SO was this a ms-64 cent that was cleaned from dark brown to a light copper color then left set for a few months to cause the red to comeback some
Copper is typically recolored after it has been dipped n' stripped because no one wants ugly pink copper
Most cleaned copper is left to retone naturally to a brown patina. Generally, you can tell if the patina has been messed with because natural brown and cleaned retoned brown almost never look the same. Natural patina should be fairly uniform, not spotty or streaky. Retoned patina may also have some color to it that would not develop naturally on circulated copper. These patination differences occur because stripped copper is very reactive and rapidly oxidizes.

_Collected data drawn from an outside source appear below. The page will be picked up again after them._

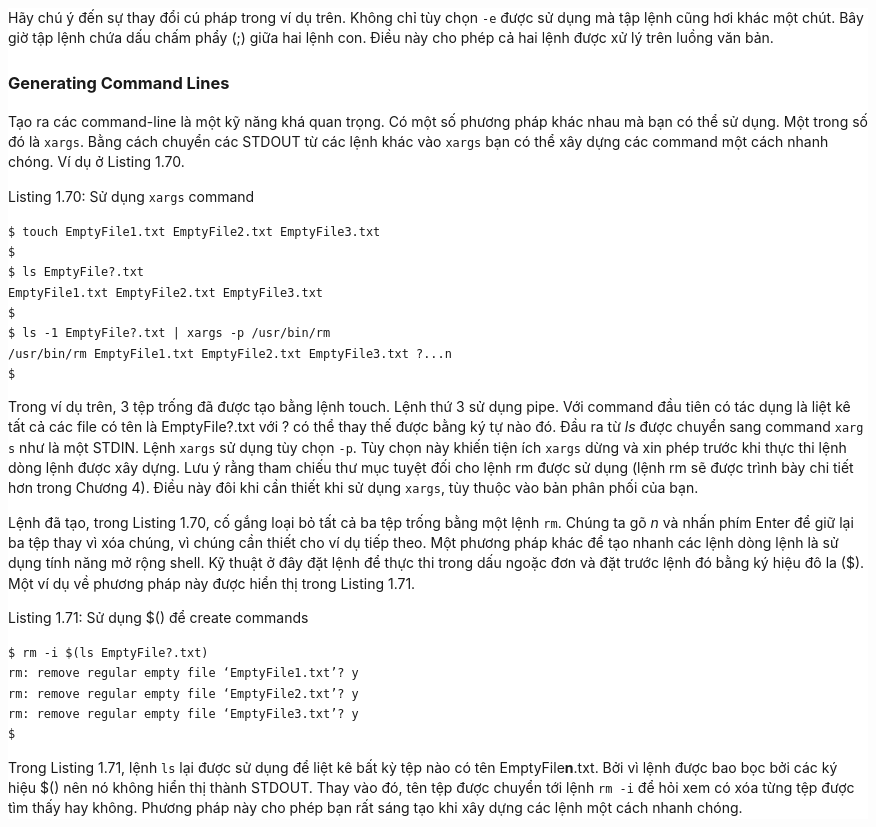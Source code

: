 Hãy chú ý đến sự thay đổi cú pháp trong ví dụ trên. Không chỉ tùy chọn `-e` được sử dụng mà tập lệnh cũng hơi khác một chút. Bây giờ tập lệnh chứa dấu chấm phẩy (;) giữa hai lệnh con. Điều này cho phép cả hai lệnh được xử lý trên luồng văn bản.

### Generating Command Lines

Tạo ra các command-line là một kỹ năng khá quan trọng. Có một số phương pháp khác nhau mà bạn có thể sử dụng. Một trong số đó là `xargs`. Bằng cách chuyển các STDOUT từ các lệnh khác vào `xargs` bạn có thể xây dựng các command một cách nhanh chóng. Ví dụ ở Listing 1.70.

Listing 1.70: Sử dụng `xargs` command
```
$ touch EmptyFile1.txt EmptyFile2.txt EmptyFile3.txt 
$
$ ls EmptyFile?.txt
EmptyFile1.txt EmptyFile2.txt EmptyFile3.txt
$
$ ls -1 EmptyFile?.txt | xargs -p /usr/bin/rm
/usr/bin/rm EmptyFile1.txt EmptyFile2.txt EmptyFile3.txt ?...n 
$
```

Trong ví dụ trên, 3 tệp trống đã được tạo bằng lệnh touch. Lệnh thứ 3 sử dụng pipe. Với command đầu tiên có tác dụng là liệt kê tất cả các file có tên là EmptyFile?.txt với ? có thể thay thế được bằng ký tự nào đó. Đầu ra từ *ls* được chuyển sang command `xargs` như là một STDIN. Lệnh `xargs` sử dụng tùy chọn `-p`. Tùy chọn này khiến tiện ích `xargs` dừng và xin phép trước khi thực thi lệnh dòng lệnh được xây dựng. Lưu ý rằng tham chiếu thư mục tuyệt đối cho lệnh rm được sử dụng (lệnh rm sẽ được trình bày chi tiết hơn trong Chương 4). Điều này đôi khi cần thiết khi sử dụng `xargs`, tùy thuộc vào bản phân phối của bạn.

Lệnh đã tạo, trong Listing 1.70, cố gắng loại bỏ tất cả ba tệp trống bằng một lệnh `rm`. Chúng ta gõ *n* và nhấn phím Enter để giữ lại ba tệp thay vì xóa chúng, vì chúng cần thiết cho ví dụ tiếp theo.
Một phương pháp khác để tạo nhanh các lệnh dòng lệnh là sử dụng tính năng mở rộng shell. Kỹ thuật ở đây đặt lệnh để thực thi trong dấu ngoặc đơn và đặt trước lệnh đó bằng ký hiệu đô la ($). Một ví dụ về phương pháp này được hiển thị trong Listing 1.71.

Listing 1.71: Sử dụng $() để create commands
```
$ rm -i $(ls EmptyFile?.txt)
rm: remove regular empty file ‘EmptyFile1.txt’? y 
rm: remove regular empty file ‘EmptyFile2.txt’? y 
rm: remove regular empty file ‘EmptyFile3.txt’? y 
$
```

Trong Listing 1.71, lệnh `ls` lại được sử dụng để liệt kê bất kỳ tệp nào có tên EmptyFile**n**.txt. Bởi vì lệnh được bao bọc bởi các ký hiệu $() nên nó không hiển thị thành STDOUT. Thay vào đó, tên tệp được chuyển tới lệnh `rm -i` để hỏi xem có xóa từng tệp được tìm thấy hay không. Phương pháp này cho phép bạn rất sáng tạo khi xây dựng các lệnh một cách nhanh chóng.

Retoning can also be caused with the addition of darkening agents. One popular commercial product is known as "Deller's Darkener" and there are homemade recipes as well, many involving the use of sulfur.
These can be a bit trickier to detect and experience gained by looking at and holding as much copper as possible is your best defense. If you look at enough slabbed examples(or even unmolested raw coins) you will get a feel for what shades of brown should occur and what is the average natural appearance.
Retoning copper to Red is probably the most harmful form of copper coin doctoring simply because of the huge differences in value between Brown, Red-Brown, and Red. Once again, the experience of examining natural Red copper in hand is your best defense. Brown is more or less Brown but Red can range from a brassy yellow-orange to fiery deep red but pinks, bright oranges, or other day-glo colors are not normal. As far as retoning copper back to Red, I think that would be the most difficult type of retoning. More than likely, it would be done through chemical means.